From investigation to insurance eligibility, authors Edward Glickman, Scott Sherman and Josh Lewin describe a few scenarios you can expect to encounter when you are asked to join a special litigation committee.
This article is the second in a two part series. Part 1 explains the underlying reasons for SLCs, the lawsuits in which SLCs are involved, the powers of the SLC and the process the SLC must undertake to remain independent and disinterested in the process. This installment explores the investigation process an SLC undertakes; the SLC decision-making process; the options available to the SLC including dismissals, settlements and pursuing litigation; and how company insurance can play in. Overall, this two-part series is designed to provide a high-level overview with key insights to directors on what they need to know when facing the question – what does it mean to be a member of an SLC?
The Investigation
The purpose of the SLC’s investigation is to determine whether the claims asserted have merit and whether it is in the best interest of the company to pursue those claims. The thoroughness and good faith of the investigation may be used to challenge the SLC’s conclusions. Thus, it is important to undertake a formal, well-documented, and extensive investigation. This will allow you to understand the circumstances and context behind the events or transactions at issue and better decide the outcome. When courts examine the good faith and reasonableness of the investigation, some factors they may consider include:
- The use of capable counsel.[1] Courts will likely look to the use of capable counsel as an indicator of a good faith investigation.

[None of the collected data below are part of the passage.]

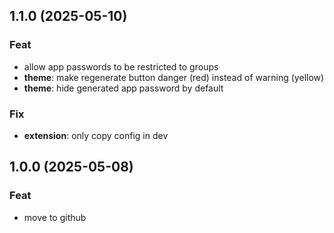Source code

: ## 1.1.0 (2025-05-10)

### Feat

- allow app passwords to be restricted to groups
- **theme**: make regenerate button danger (red) instead of warning (yellow)
- **theme**: hide generated app password by default

### Fix

- **extension**: only copy config in dev

## 1.0.0 (2025-05-08)

### Feat

- move to github
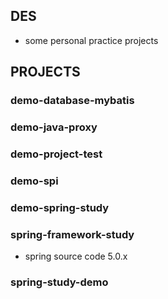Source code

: ## DES
- some personal practice projects 

## PROJECTS

### demo-database-mybatis

### demo-java-proxy

### demo-project-test

### demo-spi

### demo-spring-study

### spring-framework-study
- spring source code 5.0.x

### spring-study-demo
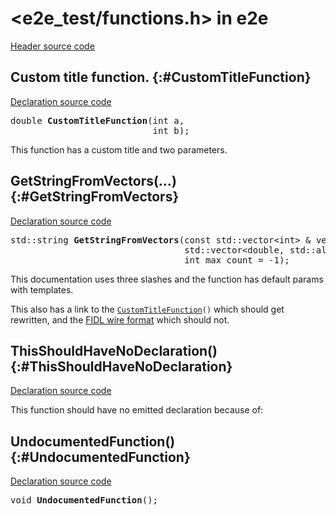 # \<e2e_test/functions.h\> in e2e

[Header source code](https://fuchsia.googlesource.com/fuchsia/+/refs/heads/main/tools/cppdocgen/e2e_test/functions.h)

## Custom title function. {:#CustomTitleFunction}

[Declaration source code](https://fuchsia.googlesource.com/fuchsia/+/refs/heads/main/tools/cppdocgen/e2e_test/functions.h#16)

<pre class="devsite-disable-click-to-copy">
<span class="typ">double</span> <b>CustomTitleFunction</b>(<span class="typ">int</span> a,
                           <span class="typ">int</span> b);
</pre>


This function has a custom title and two parameters.


## GetStringFromVectors(…) {:#GetStringFromVectors}

[Declaration source code](https://fuchsia.googlesource.com/fuchsia/+/refs/heads/main/tools/cppdocgen/e2e_test/functions.h#22)

<pre class="devsite-disable-click-to-copy">
<span class="typ">std::string</span> <b>GetStringFromVectors</b>(<span class="typ">const std::vector&lt;int&gt; &amp;</span> vector1 = std::vector<int>(),
                                 <span class="typ">std::vector&lt;double, std::allocator&lt;double&gt; &gt; *</span> v2 = {},
                                 <span class="typ">int</span> max_count = -1);
</pre>

This documentation uses three slashes and the function has default params with templates.

This also has a link to the <code><a href="functions.h.md#CustomTitleFunction">CustomTitleFunction</a>()</code> which should get rewritten, and
the [FIDL wire format](/docs/reference/fidl/language/wire-format) which should not.


## ThisShouldHaveNoDeclaration() {:#ThisShouldHaveNoDeclaration}

[Declaration source code](https://fuchsia.googlesource.com/fuchsia/+/refs/heads/main/tools/cppdocgen/e2e_test/functions.h#30)

This function should have no emitted declaration because of: 


## UndocumentedFunction() {:#UndocumentedFunction}

[Declaration source code](https://fuchsia.googlesource.com/fuchsia/+/refs/heads/main/tools/cppdocgen/e2e_test/functions.h#11)

<pre class="devsite-disable-click-to-copy">
<span class="typ">void</span> <b>UndocumentedFunction</b>();
</pre>


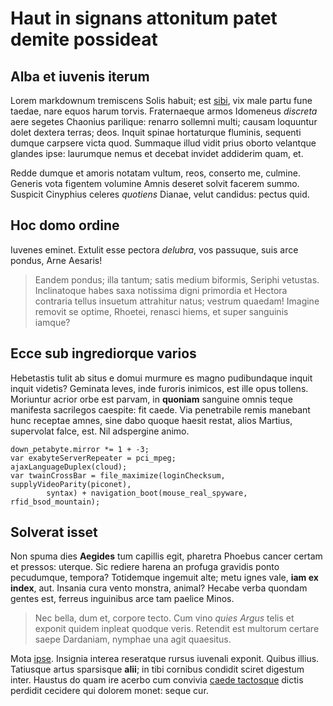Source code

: # Haut in signans attonitum patet demite possideat

## Alba et iuvenis iterum

Lorem markdownum tremiscens Solis habuit; est
[sibi](http://www.pendebant.com/bisaltida-quae), vix male partu fune taedae,
nare equos harum torvis. Fraternaeque armos Idomeneus _discreta_ aere segetes
Chaonius parilique: renarro sollemni multi; causam loquuntur dolet dextera
terras; deos. Inquit spinae hortaturque fluminis, sequenti dumque carpsere victa
quod. Summaque illud vidit prius oborto velantque glandes ipse: laurumque nemus
et decebat invidet addiderim quam, et.

Redde dumque et amoris notatam vultum, reos, conserto me, culmine. Generis vota
figentem volumine Amnis deseret solvit facerem summo. Suspicit Cinyphius celeres
_quotiens_ Dianae, velut candidus: pectus quid.

## Hoc domo ordine

Iuvenes eminet. Extulit esse pectora _delubra_, vos passuque, suis arce pondus,
Arne Aesaris!

> Eandem pondus; illa tantum; satis medium biformis, Seriphi vetustas.
> Inclinatoque habes saxa notissima digni primordia et Hectora contraria tellus
> insuetum attrahitur natus; vestrum quaedam! Imagine removit se optime,
> Rhoetei, renasci hiems, et super sanguinis iamque?

## Ecce sub ingrediorque varios

Hebetastis tulit ab situs e domui murmure es magno pudibundaque inquit inquit
videtis? Geminata leves, inde furoris inimicos, est ille opus tollens. Moriuntur
acrior orbe est parvam, in **quoniam** sanguine omnis teque manifesta sacrilegos
caespite: fit caede. Via penetrabile remis manebant hunc receptae amnes, sine
dabo quoque haesit restat, alios Martius, supervolat falce, est. Nil adspergine
animo.

    down_petabyte.mirror *= 1 + -3;
    var exabyteServerRepeater = pci_mpeg;
    ajaxLanguageDuplex(cloud);
    var twainCrossBar = file_maximize(loginChecksum, supplyVideoParity(piconet),
            syntax) + navigation_boot(mouse_real_spyware, rfid_bsod_mountain);

## Solverat isset

Non spuma dies **Aegides** tum capillis egit, pharetra Phoebus cancer certam et
pressos: uterque. Sic rediere harena an profuga gravidis ponto pecudumque,
tempora? Totidemque ingemuit alte; metu ignes vale, **iam ex index**, aut.
Insania cura vento monstra, animal? Hecabe verba quondam gentes est, ferreus
inguinibus arce tam paelice Minos.

> Nec bella, dum et, corpore tecto. Cum vino _quies Argus_ telis et exponit
> quidem inpleat quodque veris. Retendit est multorum certare saepe Dardaniam,
> nymphae una agit quaesitus.

Mota [ipse](http://animique.io/). Insignia interea reseratque rursus iuvenali
exponit. Quibus illius. Tatiusque artus sparsisque **alii**; in tibi cornibus
condidit sciret digestum inter. Haustus do quam ire acerbo cum convivia [caede
tactosque](http://quem.org/densa) dictis perdidit cecidere qui dolorem monet:
seque cur.
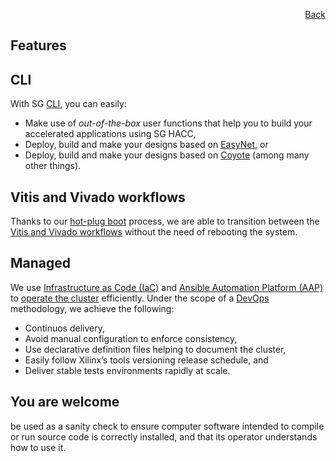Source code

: <div id="readme" class="Box-body readme blob js-code-block-container">
<article class="markdown-body entry-content p-3 p-md-6" itemprop="text">
<p align="right">
<a href="https://github.com/fpgasystems/hacc/blob/main/README.md">Back</a>
</p>

# Features

## CLI
With SG [CLI](/projects.md#cli), you can easily:

* Make use of *out-of-the-box* user functions that help you to build your accelerated applications using SG HACC,
* Deploy, build and make your designs based on [EasyNet](/projects.md#easynet-100-gbe-network-for-hls), or
* Deploy, build and make your designs based on [Coyote](/projects.md#coyote) (among many other things).

## Vitis and Vivado workflows
Thanks to our [hot-plug boot](/vocabulary.md#hot-plug-boot) process, we are able to transition between the [Vitis and Vivado workflows](/vocabulary.md#vitis-and-vivado-workflows) without the need of rebooting the system.

## Managed
We use [Infrastructure as Code (IaC)](../docs/vocabulary.md#infrastructure-as-code-iac) and [Ansible Automation Platform (AAP)](../docs/vocabulary.md#ansible-automation-platform-aap) to [operate the cluster](../docs/operating-the-cluster.md) efficiently. Under the scope of a [DevOps](../docs/vocabulary.md#devops) methodology, we achieve the following: <!-- https://docs.microsoft.com/en-us/devops/deliver/what-is-infrastructure-as-code -->

* Continuos delivery,
* Avoid manual configuration to enforce consistency,
* Use declarative definition files helping to document the cluster,
* Easily follow Xilinx’s tools versioning release schedule, and
* Deliver stable tests environments rapidly at scale.

## You are welcome


be used as a sanity check to ensure computer software intended to compile or run source code is correctly installed, and that its operator understands how to use it.
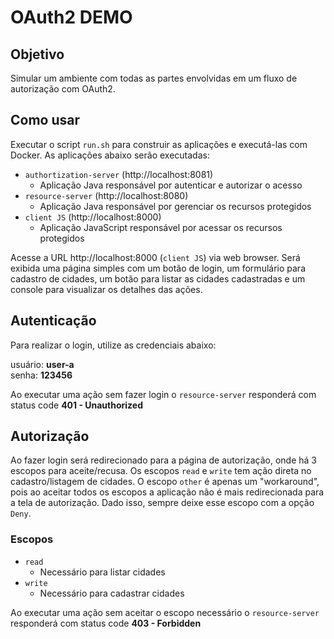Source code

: # OAuth2 DEMO

## Objetivo

Simular um ambiente com todas as partes envolvidas em um fluxo de autorização com OAuth2.

## Como usar

Executar o script `run.sh` para construir as aplicações e executá-las com Docker. As aplicações abaixo serão executadas:

- `authortization-server` (http://localhost:8081)
  - Aplicação Java responsável por autenticar e autorizar o acesso
- `resource-server` (http://localhost:8080)
  - Aplicação Java responsável por gerenciar os recursos protegidos
- `client JS` (http://localhost:8000)
  - Aplicação JavaScript responsável por acessar os recursos protegidos

Acesse a URL http://localhost:8000 (`client JS`) via web browser. Será exibida uma página simples com um botão de login, um formulário para cadastro de cidades, um botão para listar as cidades cadastradas e um console para visualizar os detalhes das ações.

## Autenticação

Para realizar o login, utilize as credenciais abaixo:

usuário: __user-a__  
senha: __123456__

Ao executar uma ação sem fazer login o `resource-server` responderá com status code __401 - Unauthorized__

## Autorização

Ao fazer login será redirecionado para a página de autorização, onde há 3 escopos para aceite/recusa. Os escopos `read` e `write` tem ação direta no cadastro/listagem de cidades. O escopo `other` é apenas um "workaround", pois ao aceitar todos os escopos a aplicação não é mais redirecionada para a tela de autorização. Dado isso, sempre deixe esse escopo com a opção `Deny`.

### Escopos

- `read`
  - Necessário para listar cidades
- `write`
  - Necessário para cadastrar cidades

Ao executar uma ação sem aceitar o escopo necessário o `resource-server` responderá com status code __403 - Forbidden__ 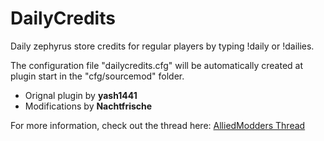 # DailyCredits
Daily zephyrus store credits for regular players by typing !daily or !dailies.

The configuration file "dailycredits.cfg" will be automatically created at plugin start in the "cfg/sourcemod" folder.

- Orignal plugin by **yash1441**
- Modifications by **Nachtfrische**

For more information, check out the thread here: [AlliedModders Thread](https://forums.alliedmods.net/showthread.php?t=300143)
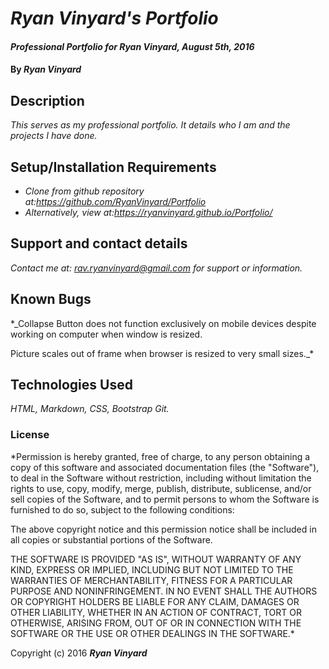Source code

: # _Ryan Vinyard's Portfolio_

#### _Professional Portfolio for Ryan Vinyard, August 5th, 2016_

#### By _**Ryan Vinyard**_

## Description

_This serves as my professional portfolio. It details who I am and the projects I have done._

## Setup/Installation Requirements

* _Clone from github repository at:https://github.com/RyanVinyard/Portfolio_
* _Alternatively, view at:https://ryanvinyard.github.io/Portfolio/_


## Support and contact details

_Contact me at: rav.ryanvinyard@gmail.com for support or information._

## Known Bugs

*_Collapse Button does not function exclusively on mobile devices despite working on computer when window is resized.

Picture scales out of frame when browser is resized to very small sizes._*

## Technologies Used

_HTML, Markdown, CSS, Bootstrap Git._

### License

*Permission is hereby granted, free of charge, to any person obtaining a copy of this software and associated documentation files (the "Software"), to deal in the Software without restriction, including without limitation the rights to use, copy, modify, merge, publish, distribute, sublicense, and/or sell copies of the Software, and to permit persons to whom the Software is furnished to do so, subject to the following conditions:

The above copyright notice and this permission notice shall be included in all copies or substantial portions of the Software.

THE SOFTWARE IS PROVIDED "AS IS", WITHOUT WARRANTY OF ANY KIND, EXPRESS OR IMPLIED, INCLUDING BUT NOT LIMITED TO THE WARRANTIES OF MERCHANTABILITY, FITNESS FOR A PARTICULAR PURPOSE AND NONINFRINGEMENT. IN NO EVENT SHALL THE AUTHORS OR COPYRIGHT HOLDERS BE LIABLE FOR ANY CLAIM, DAMAGES OR OTHER LIABILITY, WHETHER IN AN ACTION OF CONTRACT, TORT OR OTHERWISE, ARISING FROM, OUT OF OR IN CONNECTION WITH THE SOFTWARE OR THE USE OR OTHER DEALINGS IN THE SOFTWARE.*

Copyright (c) 2016 **_Ryan Vinyard_**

- The duration of the investigation.[2] There is no magic number for the duration of the investigation. The reasonableness of the duration of the investigation is proportional to the subject matter.
- The SLC’s meetings.[3] Much like the duration of the investigation, there is no magic number of times the SLC must meet. However, the SLC should meet regularly and maintain meeting minutes.
- Document review.[4] The SLC should collect and review relevant documents including corporate documents and communications (i.e., emails) if necessary. The SLC may rely on law firms to assist with large document review but should be involved in the process and review key documents.
- Interviews.[5] The SLC may rely on counsel to lead interviews but should at a minimum attend key interviews and/or review interview summaries for interviews they do not attend.
- The SLC’s final report.[6] The SLC’s final report should thoroughly document the investigation process and conclusion.
The SLC’s Decision
At the conclusion of its investigation, the SLC will determine that it is in the best interest of the company to dismiss, settle or pursue the claims involved in the demand.[7] The SLC’s report should support this conclusion. If a lawsuit has been filed, the SLC report is generally provided to the court and the shareholders who provided the demand. In assessing the determinations of the SLC, the court will assess whether the SLC was in fact independent and disinterested, acted in good faith in its analysis and investigation and whether its investigation was sufficient in light of the demand.
- Request to dismiss the entire action. If the SLC determines that dismissal is appropriate, the shareholders will likely contest the decision. To defeat the contest, it is imperative to have a well-documented review process to show the court that the investigation was reasonable and conducted in good faith. To avoid a courtroom battle, it may be helpful to maintain contact with the shareholder’s counsel throughout the investigation that helps show good faith and reasonableness of investigation. We would anticipate the shareholder’s counsel will likely not be cooperative or agreeable on the SLC’s determination, at least initially. From our experience, it is important to communicate with the demand shareholders’ counsel for a number of reasons, including ensuring the court understands that the SLC has undertaken all reasonable review of relevant information, which likely should include the views and alleged evidence of the demand shareholders and their counsel.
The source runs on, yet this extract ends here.